PROBLEM TO SOLVE: Would you copy the records exactly, leaving the pictures out?

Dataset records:
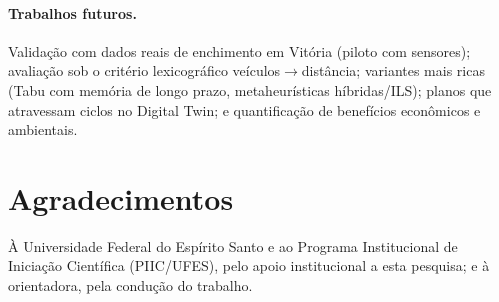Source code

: \documentclass[12pt, a4paper]{article}
\begin{document}
\paragraph{Trabalhos futuros.} Validação com dados reais de enchimento em Vitória (piloto com sensores); avaliação sob o critério lexicográfico veículos$\rightarrow$distância; variantes mais ricas (Tabu com memória de longo prazo, metaheurísticas híbridas/ILS); planos que atravessam ciclos no Digital Twin; e quantificação de benefícios econômicos e ambientais.

\section*{Agradecimentos}
À Universidade Federal do Espírito Santo e ao Programa Institucional de Iniciação Científica (PIIC/UFES), pelo apoio institucional a esta pesquisa; e à orientadora, pela condução do trabalho.
\end{document}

EXPECTED ANSWER:
Source code

: \documentclass[12pt, a4paper]{article}
\begin{document}
\paragraph{Trabalhos futuros.} Validação com dados reais de enchimento em Vitória (piloto com sensores); avaliação sob o critério lexicográfico veículos$\rightarrow$distância; variantes mais ricas (Tabu com memória de longo prazo, metaheurísticas híbridas/ILS); planos que atravessam ciclos no Digital Twin; e quantificação de benefícios econômicos e ambientais.

\section*{Agradecimentos}
À Universidade Federal do Espírito Santo e ao Programa Institucional de Iniciação Científica (PIIC/UFES), pelo apoio institucional a esta pesquisa; e à orientadora, pela condução do trabalho.
\end{document}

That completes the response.